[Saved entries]

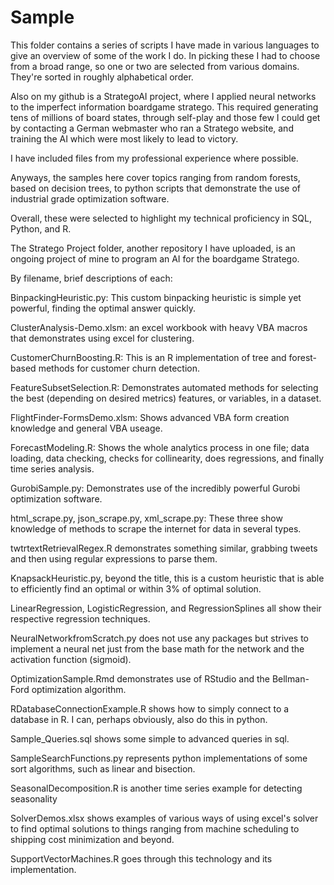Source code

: # Sample
This folder contains a series of scripts I have made in various languages to give an overview of some of the work I do.
In picking these I had to choose from a broad range, so one or two are selected from various domains.
They're sorted in roughly alphabetical order.

Also on my github is a StrategoAI project, where I applied neural networks to the imperfect information boardgame stratego. This required generating tens of millions of board states, through self-play and those few I could get by contacting a German webmaster who ran a Stratego website, and training the AI which were most likely to lead to victory.      

I have included files from my professional experience where possible.

Anyways, the samples here cover topics ranging from random forests, based on decision trees, to python scripts that demonstrate the use of industrial grade optimization software.

Overall, these were selected to highlight my technical proficiency in SQL, Python, and R.

The Stratego Project folder, another repository I have uploaded, is an ongoing project of mine to program an AI for the boardgame Stratego. 

By filename, brief descriptions of each:

BinpackingHeuristic.py: This custom binpacking heuristic is simple yet powerful, finding the optimal answer quickly.

ClusterAnalysis-Demo.xlsm: an excel workbook with heavy VBA macros that demonstrates using excel for clustering.

CustomerChurnBoosting.R: This is an R implementation of tree and forest-based methods for customer churn detection.

FeatureSubsetSelection.R: Demonstrates automated methods for selecting the best (depending on desired metrics) features, or variables, in a dataset.

FlightFinder-FormsDemo.xlsm: Shows advanced VBA form creation knowledge and general VBA useage.

ForecastModeling.R: Shows the whole analytics process in one file; data loading, data checking, checks for collinearity, does regressions, and finally time series analysis.

GurobiSample.py: Demonstrates use of the incredibly powerful Gurobi optimization software.

html_scrape.py, json_scrape.py, xml_scrape.py: These three show knowledge of methods to scrape the internet for data in several types.

twtrtextRetrievalRegex.R demonstrates something similar, grabbing tweets and then using regular expressions to parse them.

KnapsackHeuristic.py, beyond the title, this is a custom heuristic that is able to efficiently find an optimal or within 3% of optimal solution.

LinearRegression, LogisticRegression, and RegressionSplines all show their respective regression techniques.

NeuralNetworkfromScratch.py does not use any packages but strives to implement a neural net just from the base math for the network and the activation function (sigmoid). 

OptimizationSample.Rmd demonstrates use of RStudio and the Bellman-Ford optimization algorithm.

RDatabaseConnectionExample.R shows how to simply connect to a database in R. I can, perhaps obviously, also do this in python. 

Sample_Queries.sql shows some simple to advanced queries in sql.

SampleSearchFunctions.py represents python implementations of some sort algorithms, such as linear and bisection.

SeasonalDecomposition.R is another time series example for detecting seasonality

SolverDemos.xlsx shows examples of various ways of using excel's solver to find optimal solutions to things ranging from machine scheduling to shipping cost minimization and beyond.

SupportVectorMachines.R goes through this technology and its implementation.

*Action item*: The entries above need to be repeated in full, word for word. Skip the images.

*Answer to this problem*:
Source code

: # Sample
This folder contains a series of scripts I have made in various languages to give an overview of some of the work I do.
In picking these I had to choose from a broad range, so one or two are selected from various domains.
They're sorted in roughly alphabetical order.

Also on my github is a StrategoAI project, where I applied neural networks to the imperfect information boardgame stratego. This required generating tens of millions of board states, through self-play and those few I could get by contacting a German webmaster who ran a Stratego website, and training the AI which were most likely to lead to victory.      

I have included files from my professional experience where possible.

Anyways, the samples here cover topics ranging from random forests, based on decision trees, to python scripts that demonstrate the use of industrial grade optimization software.

Overall, these were selected to highlight my technical proficiency in SQL, Python, and R.

The Stratego Project folder, another repository I have uploaded, is an ongoing project of mine to program an AI for the boardgame Stratego. 

By filename, brief descriptions of each:

BinpackingHeuristic.py: This custom binpacking heuristic is simple yet powerful, finding the optimal answer quickly.

ClusterAnalysis-Demo.xlsm: an excel workbook with heavy VBA macros that demonstrates using excel for clustering.

CustomerChurnBoosting.R: This is an R implementation of tree and forest-based methods for customer churn detection.

FeatureSubsetSelection.R: Demonstrates automated methods for selecting the best (depending on desired metrics) features, or variables, in a dataset.

FlightFinder-FormsDemo.xlsm: Shows advanced VBA form creation knowledge and general VBA useage.

ForecastModeling.R: Shows the whole analytics process in one file; data loading, data checking, checks for collinearity, does regressions, and finally time series analysis.

GurobiSample.py: Demonstrates use of the incredibly powerful Gurobi optimization software.

html_scrape.py, json_scrape.py, xml_scrape.py: These three show knowledge of methods to scrape the internet for data in several types.

twtrtextRetrievalRegex.R demonstrates something similar, grabbing tweets and then using regular expressions to parse them.

KnapsackHeuristic.py, beyond the title, this is a custom heuristic that is able to efficiently find an optimal or within 3% of optimal solution.

LinearRegression, LogisticRegression, and RegressionSplines all show their respective regression techniques.

NeuralNetworkfromScratch.py does not use any packages but strives to implement a neural net just from the base math for the network and the activation function (sigmoid). 

OptimizationSample.Rmd demonstrates use of RStudio and the Bellman-Ford optimization algorithm.

RDatabaseConnectionExample.R shows how to simply connect to a database in R. I can, perhaps obviously, also do this in python. 

Sample_Queries.sql shows some simple to advanced queries in sql.

SampleSearchFunctions.py represents python implementations of some sort algorithms, such as linear and bisection.

SeasonalDecomposition.R is another time series example for detecting seasonality

SolverDemos.xlsx shows examples of various ways of using excel's solver to find optimal solutions to things ranging from machine scheduling to shipping cost minimization and beyond.

SupportVectorMachines.R goes through this technology and its implementation.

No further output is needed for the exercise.